Saturday, July 15, 2006

Interlude in Rain...

In the dark sheet of night, it rains. The scenic beauty of the sleepy hills is lost in this liquid curtain. The camouflaged hills reveal their stealthy faces everytime the lightening makes its thunderous call. It is pitch dark but the few stars that manage to shine through the deluge reflect a thousand times within the countless rain drops. The moon has chosen to sleep tonight, while the earth takes her bath within the folds of this dark night.

A pair of yellow headlights shine in the distance, their scattered beams dance their way on the curvaceous road. The sputter of an old Ambassador Engine becomes clearer as it drags to a halt. The young passenger in the back seat struggles to open the door. His red and black jacket have borrowed a strange color in the rains. Amidst the complaints of having to endure a window that wont roll up and a ride that was amply punctuated with full stops, he pays his fare to the driver who sits nonchalantly through this all, smug in the knowledge that there are no other options available in this small place.

Having paid he turns to face the railway station. The rains in their ricochet recreate an olodum feat on the corrugated tin roof of the solitary platform. Their rhythm is a faint echo of the rolling thundercracks. To his back now is a chai-wallah in a make shift tea-shop, a canopied pushcart worn away by the the weather and the years. Glass jars with rusty capped with tight tin lids filled with slightly soggy salt wafers, and an old brown and green kerosene stove occupy the front side. Behind it sits the chai-wallah, an old man wrapped in a tattered grey and browth moth eaten blanket. Both the moths and him trying to save their share of warmth from the rogue rains. The old man's eyes are closed, perhaps the cold would retreat, finding no doors open. With him his whole teashop-cart-makeshift-home shivers, announcing their unity.

He opens the rusty gate. His soggy shoes falling on the sodden mud through the layer of water create an eerie sound, when coupled with the waxing and waning creak of the flat iron bar gate, that swings on its own place. He hastily walks to shelter beneath the platform roof. The ground there is peppered with the dripping drops creating islands of water in the worn sea of mud. The station master snores in his chamber, dimly lit by a small kerosene lantern. In the yellow light of the struggling flame, the whitewashed walls become a canvas of contoured shadows. The chalked writing on the grey black-board hung on the wall outside marks the timings of the trains to come and go. Huddling himself together he unzips his jacket to dig out a pack of cigarettes. With one dangling from his lips, he fumbles the pockets of his shirt, then jacket and then his jeans in search of a matchbox which is not there.

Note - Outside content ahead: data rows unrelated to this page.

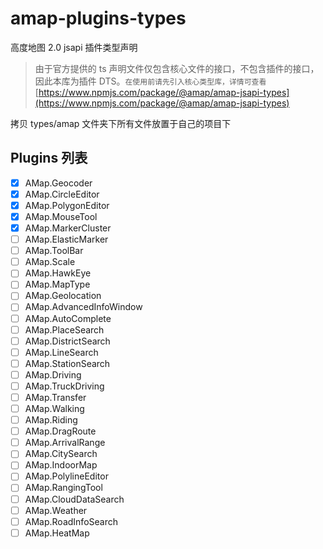 # amap-plugins-types

高度地图 2.0 jsapi 插件类型声明

> 由于官方提供的 ts 声明文件仅包含核心文件的接口，不包含插件的接口，因此本库为插件 DTS。`在使用前请先引入核心类型库，详情可查看`[https://www.npmjs.com/package/@amap/amap-jsapi-types](https://www.npmjs.com/package/@amap/amap-jsapi-types)

拷贝 types/amap 文件夹下所有文件放置于自己的项目下

## Plugins 列表

- [x] AMap.Geocoder
- [x] AMap.CircleEditor
- [x] AMap.PolygonEditor
- [x] AMap.MouseTool
- [x] AMap.MarkerCluster
- [ ] AMap.ElasticMarker
- [ ] AMap.ToolBar
- [ ] AMap.Scale
- [ ] AMap.HawkEye
- [ ] AMap.MapType
- [ ] AMap.Geolocation
- [ ] AMap.AdvancedInfoWindow
- [ ] AMap.AutoComplete
- [ ] AMap.PlaceSearch
- [ ] AMap.DistrictSearch
- [ ] AMap.LineSearch
- [ ] AMap.StationSearch
- [ ] AMap.Driving
- [ ] AMap.TruckDriving
- [ ] AMap.Transfer
- [ ] AMap.Walking
- [ ] AMap.Riding
- [ ] AMap.DragRoute
- [ ] AMap.ArrivalRange
- [ ] AMap.CitySearch
- [ ] AMap.IndoorMap
- [ ] AMap.PolylineEditor
- [ ] AMap.RangingTool
- [ ] AMap.CloudDataSearch
- [ ] AMap.Weather
- [ ] AMap.RoadInfoSearch
- [ ] AMap.HeatMap
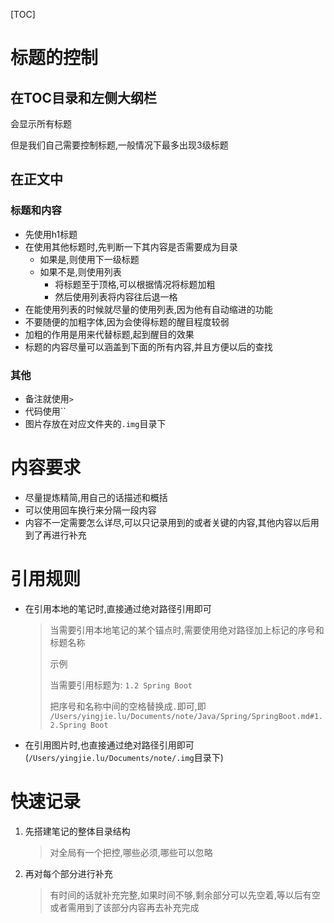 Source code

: [TOC]



# 标题的控制

## 在TOC目录和左侧大纲栏

会显示所有标题

但是我们自己需要控制标题,一般情况下最多出现3级标题

## 在正文中

### 标题和内容

- 先使用h1标题
- 在使用其他标题时,先判断一下其内容是否需要成为目录
  - 如果是,则使用下一级标题
  - 如果不是,则使用列表
    - 将标题至于顶格,可以根据情况将标题加粗
    - 然后使用列表将内容往后退一格
- 在能使用列表的时候就尽量的使用列表,因为他有自动缩进的功能
- 不要随便的加粗字体,因为会使得标题的醒目程度较弱
- 加粗的作用是用来代替标题,起到醒目的效果
- 标题的内容尽量可以涵盖到下面的所有内容,并且方便以后的查找

### 其他

- 备注就使用`>`
- 代码使用``
- 图片存放在对应文件夹的`.img`目录下

#  内容要求

- 尽量提炼精简,用自己的话描述和概括
- 可以使用回车换行来分隔一段内容
- 内容不一定需要怎么详尽,可以只记录用到的或者关键的内容,其他内容以后用到了再进行补充

# 引用规则

- 在引用本地的笔记时,直接通过绝对路径引用即可

  > 当需要引用本地笔记的某个锚点时,需要使用绝对路径加上标记的序号和标题名称
  >
  > 示例
  >
  > 当需要引用标题为: `1.2 Spring Boot`
  >
  > 把序号和名称中间的空格替换成`.`即可,即` /Users/yingjie.lu/Documents/note/Java/Spring/SpringBoot.md#1.2.Spring Boot`

- 在引用图片时,也直接通过绝对路径引用即可(`/Users/yingjie.lu/Documents/note/.img`目录下)

# 快速记录

1. 先搭建笔记的整体目录结构

   > 对全局有一个把控,哪些必须,哪些可以忽略

2. 再对每个部分进行补充

   > 有时间的话就补充完整,如果时间不够,剩余部分可以先空着,等以后有空或者需用到了该部分内容再去补充完成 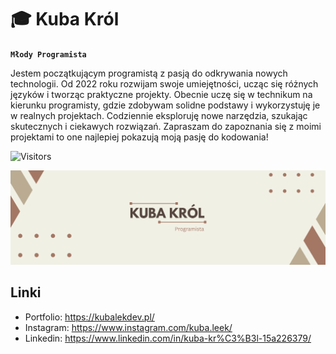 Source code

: # 🎓 Kuba Król

**`Młody Programista`**

Jestem początkującym programistą z pasją do odkrywania nowych technologii. 
Od 2022 roku rozwijam swoje umiejętności, ucząc się różnych języków i tworząc praktyczne projekty.
Obecnie uczę się w technikum na kierunku programisty, gdzie zdobywam solidne podstawy i wykorzystuję je w realnych projektach.
Codziennie eksploruję nowe narzędzia, szukając skutecznych i ciekawych rozwiązań. Zapraszam do zapoznania się z moimi projektami to one najlepiej pokazują moją pasję do kodowania!

![Visitors](https://visitor-badge.laobi.icu/badge?page_id=kubaleek)

<img width="1500" src="/banner.png" alt="banner readme">

## Linki

- Portfolio: https://kubalekdev.pl/
- Instagram: https://www.instagram.com/kuba.leek/
- Linkedin: https://www.linkedin.com/in/kuba-kr%C3%B3l-15a226379/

He looks outside towards the tea shop, but the rains make him decide otherwise. The lantern in Station master's room has given up, the platform is lit only by another lamp that hangs from the tin-roof and the lightning that doesnt cease. In one of these flashes he takes notice of a blanketed figure resting its back on the steel-truss pillars of the platform. He hollers to ask for matches. On no response he hollers again, but the silence between the two is as stubborn as the rain. In his adamance he calls out again, but this time a gust of wind has blown away the blanket, and his words.

Her face assumes a pallor in the bisque glow that envelops the platform. Her liquid eyes stand in stark contrast to the flashes of lightening, while the wind billows her curled wisps to a silken halo. He stands in a trance, his cigarette lies on the floor while he shakes himself to stir up his words.

'I am sorry, I did not know it was you; you toh would not have a match', he says. And she replies with the mum of her raining reserve.

Silence is powerful. In non-being it exists, and exudes a strength to comfort or unnerve. It is innate harmony between those who can communicate in their quitetude. But between two strangers it morphs into an iron curtain, deafening in its loudness. Its strength being directly proportional to the desire of one wanting to listen to the other.

But she is silent; and he desperate to cajole one syllable out of her pale-crimson lips.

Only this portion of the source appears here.